Webletters Graphic.jpg
Webletters Graphic.jpg

Letters, Oct. 3

Support Gomez, Wallan

I’m concerned about Oregon’s future: schools nearly the worst in the nation; PERS draining education budgets, including technical training programs; regulations and taxes so burdensome that businesses are fleeing and too few coming in to provide opportunities for today’s families and future generations; neglected and mismanaged forests ruining our environment and our health!

Two talented, knowledgeable and experienced women — each well-informed and well-prepared to take on these challenges, including a fair solution to PERS — are running: Kim Wallan, for House District 6, has served on Medford School Board, City Council, SOREDI, RVMPO, and the Hospital Facilities Authority. Jessica Gomez, for Senate District 3, is a successful entrepreneur with experience in Salem and on multiple state and community boards. Both have solid visions addressing the aforementioned issues, and more!

I whole-heartedly endorse them. They are worthy of your votes. They’ll have mine! Then elect Knute Buehler to backstop their leadership.

Robin Lee

Medford

Vote no on meals tax

One of the basic claims behind the meals tax, Measure 15-180, is that a significant number of Jacksonville’s tourists use our police services and thus should contribute to the cost through a meals tax. The reality is quite different. Police records show that in 2017, during the off season from January through March, out of 411 calls for assistance, six were from tourists. That’s 1.46 percent. For the peak tourist season from May through September, 751 calls were received, only five of which were from tourists. That’s only 0.79 percent!
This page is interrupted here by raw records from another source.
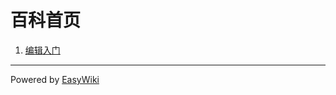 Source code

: # 百科首页

 1. [编辑入门](markdown.md)


---


Powered by [EasyWiki](http://git.oschina.net/Tech_Query/EasyWiki/raw/master/README.md) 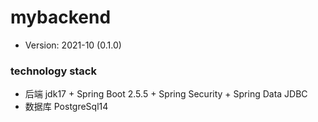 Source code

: # mybackend
* Version: 2021-10 (0.1.0)

### technology stack
* 后端 jdk17 + Spring Boot 2.5.5 + Spring Security + Spring Data JDBC
* 数据库 PostgreSql14


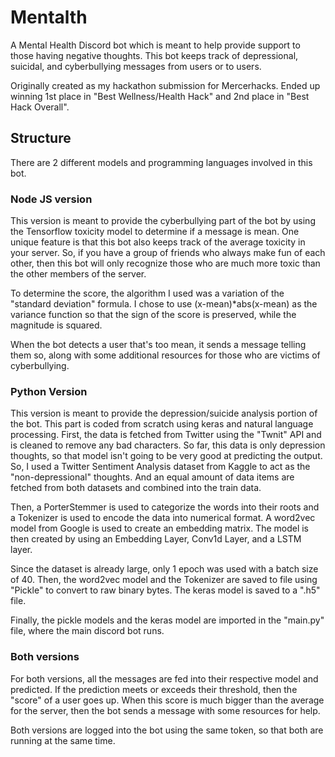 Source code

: # Mentalth

A Mental Health Discord bot which is meant to help provide support to those having negative thoughts. This bot keeps track of depressional, suicidal, and cyberbullying messages from users or to users.

Originally created as my hackathon submission for Mercerhacks. Ended up winning 1st place in "Best Wellness/Health Hack" and 2nd place in "Best Hack Overall".

## Structure

There are 2 different models and programming languages involved in this bot.

### Node JS version

This version is meant to provide the cyberbullying part of the bot by using the Tensorflow toxicity model to determine if a message is mean. One unique feature is that this bot also keeps track of the average toxicity in your server. So, if you have a group of friends who always make fun of each other, then this bot will only recognize those who are much more toxic than the other members of the server.

To determine the score, the algorithm I used was a variation of the "standard deviation" formula. I chose to use (x-mean)*abs(x-mean) as the variance function so that the sign of the score is preserved, while the magnitude is squared.

When the bot detects a user that's too mean, it sends a message telling them so, along with some additional resources for those who are victims of cyberbullying.


### Python Version

This version is meant to provide the depression/suicide analysis portion of the bot. This part is coded from scratch using keras and natural language processing. First, the data is fetched from Twitter using the "Twnit" API and is cleaned to remove any bad characters.
So far, this data is only depression thoughts, so that model isn't going to be very good at predicting the output. So, I used a Twitter Sentiment Analysis dataset from Kaggle to act as the "non-depressional" thoughts. And an equal amount of data items are fetched from both datasets and combined into the train data.

Then, a PorterStemmer is used to categorize the words into their roots and a Tokenizer is used to encode the data into numerical format. A word2vec model from Google is used to create an embedding matrix. The model is then created by using an Embedding Layer, Conv1d Layer, and a LSTM layer.

Since the dataset is already large, only 1 epoch was used with a batch size of 40. Then, the word2vec model and the Tokenizer are saved to file using "Pickle" to convert to raw binary bytes. The keras model is saved to a ".h5" file.

Finally, the pickle models and the keras model are imported in the "main.py" file, where the main discord bot runs.


### Both versions

For both versions, all the messages are fed into their respective model and predicted. If the prediction meets or exceeds their threshold, then the "score" of a user goes up. When this score is much bigger than the average for the server, then the bot sends a message with some resources for help.

Both versions are logged into the bot using the same token, so that both are running at the same time.
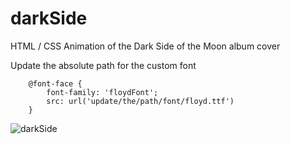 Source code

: # darkSide
HTML / CSS Animation of the Dark Side of the Moon album cover

Update the absolute path for the custom font

		@font-face {
            font-family: 'floydFont';
            src: url('update/the/path/font/floyd.ttf')
        }
        
![darkSide](https://user-images.githubusercontent.com/68449234/140003966-52fabdaf-5715-4685-8d18-903a9e294a3c.gif)

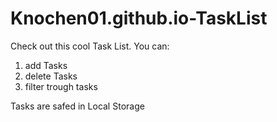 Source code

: # Knochen01.github.io-TaskList

Check out this cool Task List. You can:
1. add Tasks
2. delete Tasks
3. filter trough tasks

Tasks are safed in Local Storage
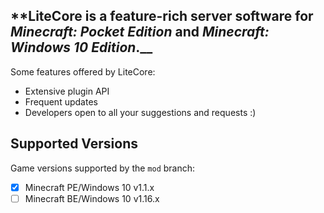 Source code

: **LiteCore is a feature-rich server software for *Minecraft: Pocket Edition* and *Minecraft: Windows 10 Edition*.__
-------------

Some features offered by LiteCore:
* Extensive plugin API
* Frequent updates
* Developers open to all your suggestions and requests :)

Supported Versions
-------------
Game versions supported by the `mod` branch:
- [x] Minecraft PE/Windows 10 v1.1.x
- [ ] Minecraft BE/Windows 10 v1.16.x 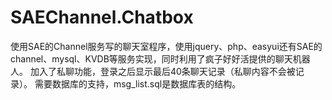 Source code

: SAEChannel.Chatbox
==================

使用SAE的Channel服务写的聊天室程序，使用jquery、php、easyui还有SAE的channel、mysql、KVDB等服务实现，同时利用了疯子好好活提供的聊天机器人。
加入了私聊功能，登录之后显示最后40条聊天记录（私聊内容不会被记录）。
需要数据库的支持，msg_list.sql是数据库表的结构。


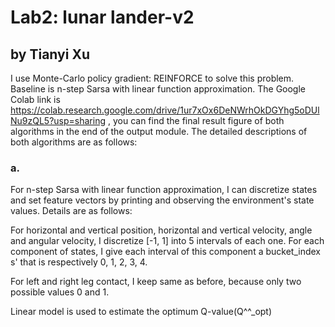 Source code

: # Lab2: lunar lander-v2
## by Tianyi Xu
I use Monte-Carlo policy gradient: REINFORCE to solve this problem. Baseline is n-step Sarsa with linear function approximation. The Google Colab link is https://colab.research.google.com/drive/1ur7xOx6DeNWrhOkDGYhg5oDUlNu9zQL5?usp=sharing , you can find the final result figure of both algorithms in the end of the output module. 
The detailed descriptions of both algorithms are as follows:
### a.
For n-step Sarsa with linear function approximation, I can discretize states and set feature vectors by printing and observing the environment's state values. Details are as follows:

For horizontal and vertical position, horizontal and vertical velocity, angle and angular velocity, I discretize [-1, 1] into 5 intervals of each one. For each component of states, I give each interval of this component a bucket_index s' that is respectively 0, 1, 2, 3, 4.

For left and right leg contact, I keep same as before, because only two possible values 0 and 1.

Linear model is used to estimate the optimum Q-value(Q^^_opt)
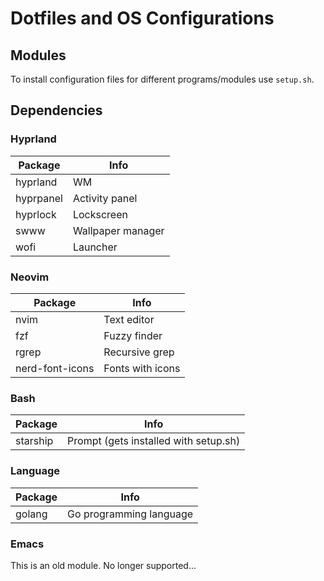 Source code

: # Dotfiles and OS Configurations
## Modules
To install configuration files for different programs/modules use `setup.sh`.

## Dependencies
### Hyprland

| Package | Info |
| --- | --- |
| hyprland | WM | 
| hyprpanel | Activity panel |
| hyprlock | Lockscreen |
| swww | Wallpaper manager |
| wofi | Launcher |

### Neovim

| Package | Info |
| --- | --- |
| nvim | Text editor | 
| fzf | Fuzzy finder | 
| rgrep | Recursive grep | 
| nerd-font-icons | Fonts with icons| 

### Bash

| Package | Info |
| --- | --- |
| starship | Prompt (gets installed with setup.sh) | 

### Language

| Package | Info |
| --- | --- |
| golang | Go programming language | 

### Emacs
This is an old module. No longer supported...

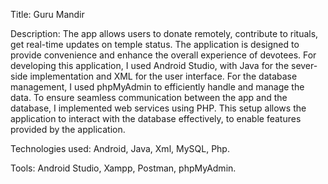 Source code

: Title: Guru Mandir

Description: The app allows users to donate remotely, contribute to rituals, get real-time updates on temple status. The application is designed to provide convenience and enhance the overall experience of devotees. For developing this application, I used Android Studio, with Java for the sever-side implementation and XML for the user interface. For the database management, I used phpMyAdmin to efficiently handle and manage the data. To ensure seamless communication between the app and the database, I implemented web services using PHP. This setup allows the application to interact with the database effectively, to enable features provided by the application.

Technologies used: Android, Java, Xml, MySQL, Php.

Tools: Android Studio, Xampp, Postman, phpMyAdmin.
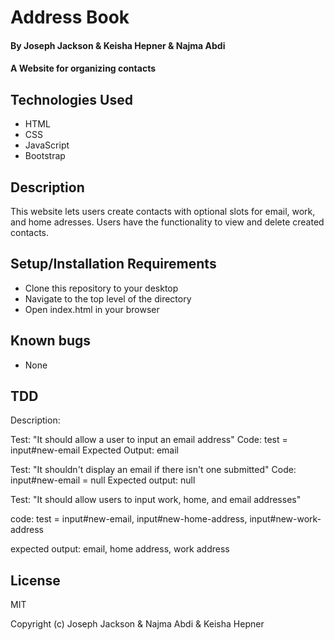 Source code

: # Address Book

#### By Joseph Jackson & Keisha Hepner & Najma Abdi

#### A Website for organizing contacts

## Technologies Used

* HTML
* CSS
* JavaScript
* Bootstrap

## Description

This website lets users create contacts with optional slots for email, work, and home adresses. Users have the functionality to view and delete created contacts.

## Setup/Installation Requirements

* Clone this repository to your desktop
* Navigate to the top level of the directory
* Open index.html in your browser

## Known bugs

* None

## TDD

Description:

Test: "It should allow a user to input an email address"
Code:
test = input#new-email
Expected Output:
email


Test: "It shouldn't display an email if there isn't one submitted"
Code:
input#new-email = null
Expected output: null


Test: "It should allow users to input work, home, and email addresses"

code:
test = input#new-email, input#new-home-address, input#new-work-address

expected output:
email, home address, work address

## License

MIT

Copyright (c) Joseph Jackson & Najma Abdi & Keisha Hepner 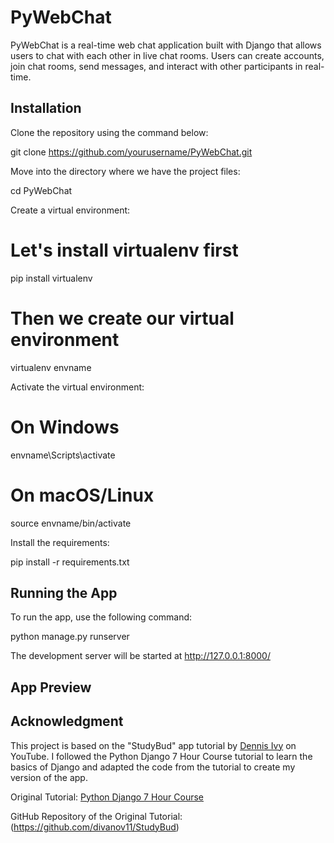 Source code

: # PyWebChat
PyWebChat is a real-time web chat application built with Django that allows users to chat with each other in live chat rooms. Users can create accounts, join chat rooms, send messages, and interact with other participants in real-time.

## Installation

Clone the repository using the command below:

git clone https://github.com/yourusername/PyWebChat.git

Move into the directory where we have the project files:

cd PyWebChat

Create a virtual environment:

# Let's install virtualenv first
pip install virtualenv

# Then we create our virtual environment
virtualenv envname

Activate the virtual environment:

# On Windows
envname\Scripts\activate

# On macOS/Linux
source envname/bin/activate

Install the requirements:

pip install -r requirements.txt


## Running the App

To run the app, use the following command:

python manage.py runserver

The development server will be started at http://127.0.0.1:8000/

## App Preview


## Acknowledgment

This project is based on the "StudyBud" app tutorial by [Dennis Ivy](https://youtu.be/PtQiiknWUcI) on YouTube. I followed the Python Django 7 Hour Course tutorial to learn the basics of Django and adapted the code from the tutorial to create my version of the app.

Original Tutorial: [Python Django 7 Hour Course](https://youtu.be/PtQiiknWUcI)

GitHub Repository of the Original Tutorial: (https://github.com/divanov11/StudyBud)

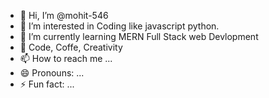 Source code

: - 👋 Hi, I’m @mohit-546
- 👀 I’m interested in Coding like javascript python.
- 🌱 I’m currently learning MERN Full Stack web Devlopment
- 💞️ Code, Coffe, Creativity
- 📫 How to reach me ...
- 😄 Pronouns: ...
- ⚡ Fun fact: ...

<!---
mohit-546/mohit-546 is a ✨ special ✨ repository because its `README.md` (this file) appears on your GitHub profile.
You can click the Preview link to take a look at your changes.
--->
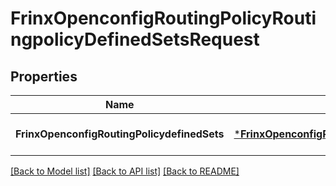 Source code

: # FrinxOpenconfigRoutingPolicyRoutingpolicyDefinedSetsRequest

## Properties
Name | Type | Description | Notes
------------ | ------------- | ------------- | -------------
**FrinxOpenconfigRoutingPolicydefinedSets** | [***FrinxOpenconfigRoutingPolicyRoutingpolicyDefinedSets**](frinx.openconfig.routing.policy.routingpolicy.DefinedSets.md) |  | [optional] [default to null]

[[Back to Model list]](../README.md#documentation-for-models) [[Back to API list]](../README.md#documentation-for-api-endpoints) [[Back to README]](../README.md)


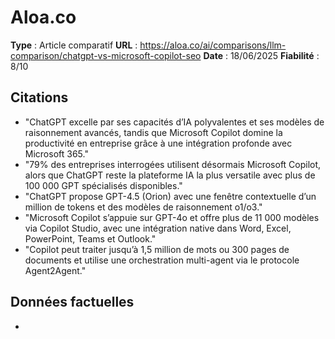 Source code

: # Aloa.co

**Type** : Article comparatif
**URL** : https://aloa.co/ai/comparisons/llm-comparison/chatgpt-vs-microsoft-copilot-seo
**Date** : 18/06/2025
**Fiabilité** : 8/10

## Citations

* "ChatGPT excelle par ses capacités d’IA polyvalentes et ses modèles de raisonnement avancés, tandis que Microsoft Copilot domine la productivité en entreprise grâce à une intégration profonde avec Microsoft 365."
* "79% des entreprises interrogées utilisent désormais Microsoft Copilot, alors que ChatGPT reste la plateforme IA la plus versatile avec plus de 100 000 GPT spécialisés disponibles."
* "ChatGPT propose GPT-4.5 (Orion) avec une fenêtre contextuelle d’un million de tokens et des modèles de raisonnement o1/o3."
* "Microsoft Copilot s’appuie sur GPT-4o et offre plus de 11 000 modèles via Copilot Studio, avec une intégration native dans Word, Excel, PowerPoint, Teams et Outlook."
* "Copilot peut traiter jusqu’à 1,5 million de mots ou 300 pages de documents et utilise une orchestration multi-agent via le protocole Agent2Agent."

## Données factuelles

- 
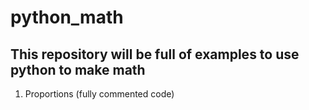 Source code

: # python_math

## This repository will be full of examples to use python to make math 

1. Proportions (fully commented code)
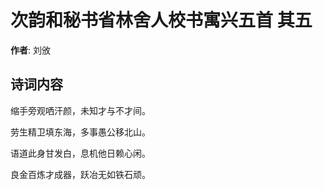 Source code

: # 次韵和秘书省林舍人校书寓兴五首  其五

**作者**: 刘攽

## 诗词内容

缩手旁观哂汗颜，未知才与不才间。

劳生精卫填东海，多事愚公移北山。

语道此身甘发白，息机他日赖心闲。

良金百炼才成器，跃冶无如铁石顽。

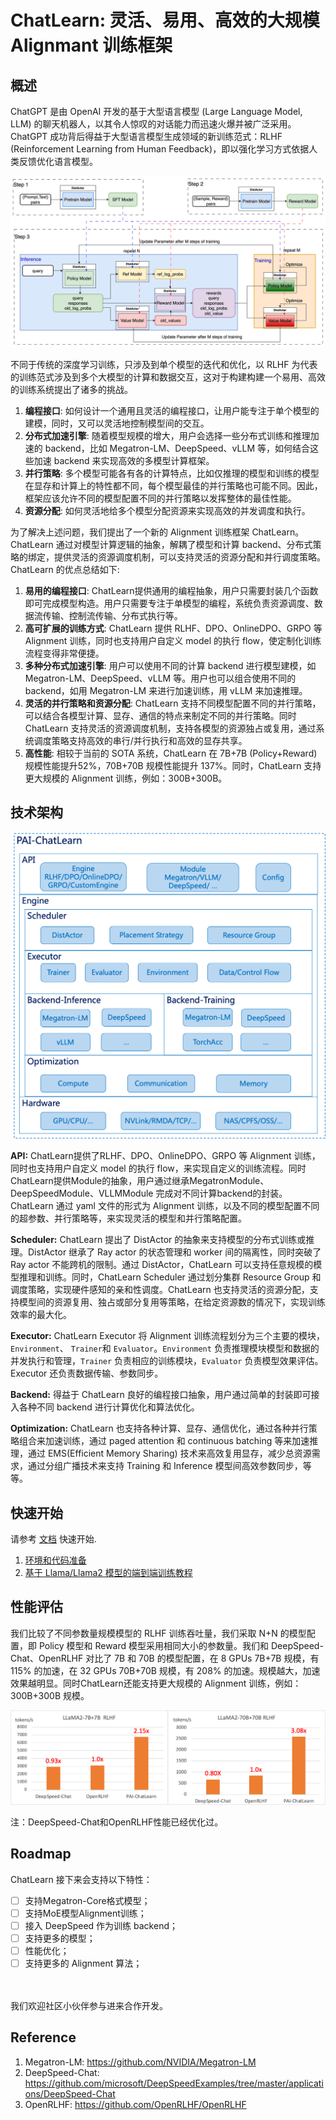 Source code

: # ChatLearn: 灵活、易用、高效的大规模 Alignmant 训练框架

## 概述

ChatGPT 是由 OpenAI 开发的基于大型语言模型 (Large Language Model, LLM) 的聊天机器人，以其令人惊叹的对话能力而迅速火爆并被广泛采用。ChatGPT 成功背后得益于大型语言模型生成领域的新训练范式：RLHF (Reinforcement Learning from Human Feedback)，即以强化学习方式依据人类反馈优化语言模型。

![RLHF Flow](../images/rlhf.png)

不同于传统的深度学习训练，只涉及到单个模型的迭代和优化，以 RLHF 为代表的训练范式涉及到多个大模型的计算和数据交互，这对于构建构建一个易用、高效的训练系统提出了诸多的挑战。
1. **编程接口**: 如何设计一个通用且灵活的编程接口，让用户能专注于单个模型的建模，同时，又可以灵活地控制模型间的交互。
2. **分布式加速引擎**: 随着模型规模的增大，用户会选择一些分布式训练和推理加速的 backend，比如 Megatron-LM、DeepSpeed、vLLM 等，如何结合这些加速 backend 来实现高效的多模型计算框架。
3. **并行策略**: 多个模型可能各有各的计算特点，比如仅推理的模型和训练的模型在显存和计算上的特性都不同，每个模型最佳的并行策略也可能不同。因此，框架应该允许不同的模型配置不同的并行策略以发挥整体的最佳性能。
4. **资源分配**: 如何灵活地给多个模型分配资源来实现高效的并发调度和执行。

为了解决上述问题，我们提出了一个新的 Alignment 训练框架 ChatLearn。ChatLearn 通过对模型计算逻辑的抽象，解耦了模型和计算 backend、分布式策略的绑定，提供灵活的资源调度机制，可以支持灵活的资源分配和并行调度策略。ChatLearn 的优点总结如下:
1. **易用的编程接口**: ChatLearn提供通用的编程抽象，用户只需要封装几个函数即可完成模型构造。用户只需要专注于单模型的编程，系统负责资源调度、数据流传输、控制流传输、分布式执行等。
2. **高可扩展的训练方式**: ChatLearn 提供 RLHF、DPO、OnlineDPO、GRPO 等 Alignment 训练，同时也支持用户自定义 model 的执行 flow，使定制化训练流程变得非常便捷。
3. **多种分布式加速引擎**: 用户可以使用不同的计算 backend 进行模型建模，如 Megatron-LM、DeepSpeed、vLLM 等。用户也可以组合使用不同的 backend，如用 Megatron-LM 来进行加速训练，用 vLLM 来加速推理。
4. **灵活的并行策略和资源分配**: ChatLearn 支持不同模型配置不同的并行策略，可以结合各模型计算、显存、通信的特点来制定不同的并行策略。同时 ChatLearn 支持灵活的资源调度机制，支持各模型的资源独占或复用，通过系统调度策略支持高效的串行/并行执行和高效的显存共享。
5. **高性能**: 相较于当前的 SOTA 系统，ChatLearn 在 7B+7B (Policy+Reward) 规模性能提升52%，70B+70B 规模性能提升 137%。同时，ChatLearn 支持更大规模的 Alignment 训练，例如：300B+300B。

## 技术架构

![arch](../images/arch.png)

**API:** ChatLearn提供了RLHF、DPO、OnlineDPO、GRPO 等 Alignment 训练，同时也支持用户自定义 model 的执行 flow，来实现自定义的训练流程。同时ChatLearn提供Module的抽象，用户通过继承MegatronModule、DeepSpeedModule、VLLMModule 完成对不同计算backend的封装。ChatLearn 通过 yaml 文件的形式为 Alignment 训练，以及不同的模型配置不同的超参数、并行策略等，来实现灵活的模型和并行策略配置。

**Scheduler:** ChatLearn 提出了 DistActor 的抽象来支持模型的分布式训练或推理。DistActor 继承了 Ray actor 的状态管理和 worker 间的隔离性，同时突破了 Ray actor 不能跨机的限制。通过 DistActor，ChatLearn 可以支持任意规模的模型推理和训练。同时，ChatLearn Scheduler 通过划分集群 Resource Group 和调度策略，实现硬件感知的亲和性调度。ChatLearn 也支持灵活的资源分配，支持模型间的资源复用、独占或部分复用等策略，在给定资源数的情况下，实现训练效率的最大化。

**Executor:** ChatLearn Executor 将 Alignment 训练流程划分为三个主要的模块，`Environment`、 `Trainer`和 `Evaluator`。`Environment` 负责推理模块模型和数据的并发执行和管理，`Trainer` 负责相应的训练模块，`Evaluator` 负责模型效果评估。Executor 还负责数据传输、参数同步。

**Backend:** 得益于 ChatLearn 良好的编程接口抽象，用户通过简单的封装即可接入各种不同 backend 进行计算优化和算法优化。

**Optimization:** ChatLearn 也支持各种计算、显存、通信优化，通过各种并行策略组合来加速训练，通过 paged attention 和 continuous batching 等来加速推理，通过 EMS(Efficient Memory Sharing) 技术来高效复用显存，减少总资源需求，通过分组广播技术来支持 Training 和 Inference 模型间高效参数同步，等等。


## 快速开始

请参考 [文档](https://chatlearn.readthedocs.io/zh-cn/latest/) 快速开始.

1. [环境和代码准备](installation.md)
2. [基于 Llama/Llama2 模型的端到端训练教程](tutorial/tutorial_llama2.md)


## 性能评估

我们比较了不同参数量规模模型的 RLHF 训练吞吐量，我们采取 N+N 的模型配置，即 Policy 模型和 Reward 模型采用相同大小的参数量。我们和 DeepSpeed-Chat、OpenRLHF 对比了 7B 和 70B 的模型配置，在 8 GPUs 7B+7B 规模，有 115% 的加速，在 32 GPUs 70B+70B 规模，有 208% 的加速。规模越大，加速效果越明显。同时ChatLearn还能支持更大规模的 Alignment 训练，例如：300B+300B 规模。

![compare perf](../images/perf.png)

注：DeepSpeed-Chat和OpenRLHF性能已经优化过。

## Roadmap

ChatLearn 接下来会支持以下特性：
- [ ] 支持Megatron-Core格式模型；
- [ ] 支持MoE模型Alignment训练；
- [ ] 接入 DeepSpeed 作为训练 backend；
- [ ] 支持更多的模型；
- [ ] 性能优化；
- [ ] 支持更多的 Alignment 算法；

<br><br>
我们欢迎社区小伙伴参与进来合作开发。

## Reference

1. Megatron-LM: https://github.com/NVIDIA/Megatron-LM
2. DeepSpeed-Chat: https://github.com/microsoft/DeepSpeedExamples/tree/master/applications/DeepSpeed-Chat
3. OpenRLHF: https://github.com/OpenRLHF/OpenRLHF
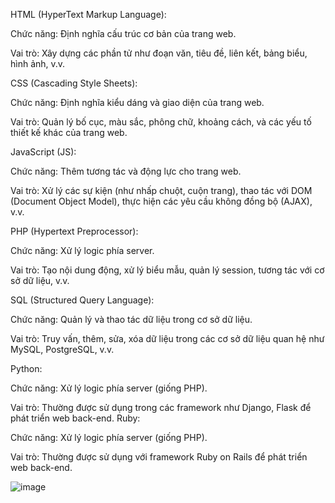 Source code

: HTML (HyperText Markup Language):

Chức năng: Định nghĩa cấu trúc cơ bản của trang web.


Vai trò: Xây dựng các phần tử như đoạn văn, tiêu đề, liên kết, bảng biểu, hình ảnh, v.v.


CSS (Cascading Style Sheets):

Chức năng: Định nghĩa kiểu dáng và giao diện của trang web.


Vai trò: Quản lý bố cục, màu sắc, phông chữ, khoảng cách, và các yếu tố thiết kế khác của trang web.


JavaScript (JS):

Chức năng: Thêm tương tác và động lực cho trang web.


Vai trò: Xử lý các sự kiện (như nhấp chuột, cuộn trang), thao tác với DOM (Document Object Model), thực hiện các yêu cầu không đồng bộ (AJAX), v.v.


PHP (Hypertext Preprocessor):

Chức năng: Xử lý logic phía server.


Vai trò: Tạo nội dung động, xử lý biểu mẫu, quản lý session, tương tác với cơ sở dữ liệu, v.v.


SQL (Structured Query Language):

Chức năng: Quản lý và thao tác dữ liệu trong cơ sở dữ liệu.


Vai trò: Truy vấn, thêm, sửa, xóa dữ liệu trong các cơ sở dữ liệu quan hệ như MySQL, PostgreSQL, v.v.


Python:

Chức năng: Xử lý logic phía server (giống PHP).


Vai trò: Thường được sử dụng trong các framework như Django, Flask để phát triển web back-end.
Ruby:

Chức năng: Xử lý logic phía server (giống PHP).


Vai trò: Thường được sử dụng với framework Ruby on Rails để phát triển web back-end.


![image](https://github.com/PhanTrung2012/WUP-picoctf/assets/121162586/99ebb248-3863-40d2-a8b4-fc7af70e34f7)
This is our community, and we should be responsible for our police services. We should welcome those who contribute to our local economy without treating them unfairly with a meals tax. Treat 15-180 with the no vote it deserves.

Donna Bowen

Jacksonville

Vote no on meals tax

“Eating out” is discretionary. Restaurant owners hope we’ll drop by. Sometimes we do. Sometimes we don’t.

“Security” — a police presence — is non-discretionary. Most citizens, I believe, agree: We need an adequate police department.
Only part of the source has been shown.